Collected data
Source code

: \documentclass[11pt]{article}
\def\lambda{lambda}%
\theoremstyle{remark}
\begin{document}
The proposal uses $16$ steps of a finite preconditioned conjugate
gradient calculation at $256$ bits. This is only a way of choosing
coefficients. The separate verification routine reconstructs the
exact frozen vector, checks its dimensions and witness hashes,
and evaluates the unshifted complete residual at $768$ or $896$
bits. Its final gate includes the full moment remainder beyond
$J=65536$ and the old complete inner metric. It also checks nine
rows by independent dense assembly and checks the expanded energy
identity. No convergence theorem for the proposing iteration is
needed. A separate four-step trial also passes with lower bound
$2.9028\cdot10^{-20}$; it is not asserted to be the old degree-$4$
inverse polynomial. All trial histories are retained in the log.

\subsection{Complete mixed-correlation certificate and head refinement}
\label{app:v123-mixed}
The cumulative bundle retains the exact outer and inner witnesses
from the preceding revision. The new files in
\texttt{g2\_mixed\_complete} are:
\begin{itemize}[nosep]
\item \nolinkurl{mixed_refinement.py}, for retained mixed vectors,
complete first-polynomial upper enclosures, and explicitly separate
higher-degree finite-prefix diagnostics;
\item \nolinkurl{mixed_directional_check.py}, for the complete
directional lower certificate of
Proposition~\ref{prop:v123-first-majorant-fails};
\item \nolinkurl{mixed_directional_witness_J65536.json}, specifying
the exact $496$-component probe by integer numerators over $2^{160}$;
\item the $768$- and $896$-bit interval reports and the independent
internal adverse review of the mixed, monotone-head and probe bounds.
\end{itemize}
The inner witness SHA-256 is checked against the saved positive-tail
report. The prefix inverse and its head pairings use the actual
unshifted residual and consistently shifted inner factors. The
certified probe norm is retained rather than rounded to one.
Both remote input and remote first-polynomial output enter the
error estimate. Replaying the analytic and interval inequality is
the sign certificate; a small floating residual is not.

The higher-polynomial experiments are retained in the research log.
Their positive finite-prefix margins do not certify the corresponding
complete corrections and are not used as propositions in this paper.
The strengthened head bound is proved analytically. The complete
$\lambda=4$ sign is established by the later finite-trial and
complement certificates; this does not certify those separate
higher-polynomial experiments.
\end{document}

▶ Task item
Taking the records from the top, repeat each line exactly until you have repeated the line that contains "inverse polynomial. All".

▶ Solved problem
Source code

: \documentclass[11pt]{article}
\def\lambda{lambda}%
\theoremstyle{remark}
\begin{document}
The proposal uses $16$ steps of a finite preconditioned conjugate
gradient calculation at $256$ bits. This is only a way of choosing
coefficients. The separate verification routine reconstructs the
exact frozen vector, checks its dimensions and witness hashes,
and evaluates the unshifted complete residual at $768$ or $896$
bits. Its final gate includes the full moment remainder beyond
$J=65536$ and the old complete inner metric. It also checks nine
rows by independent dense assembly and checks the expanded energy
identity. No convergence theorem for the proposing iteration is
needed. A separate four-step trial also passes with lower bound
$2.9028\cdot10^{-20}$; it is not asserted to be the old degree-$4$
inverse polynomial. All trial histories are retained in the log.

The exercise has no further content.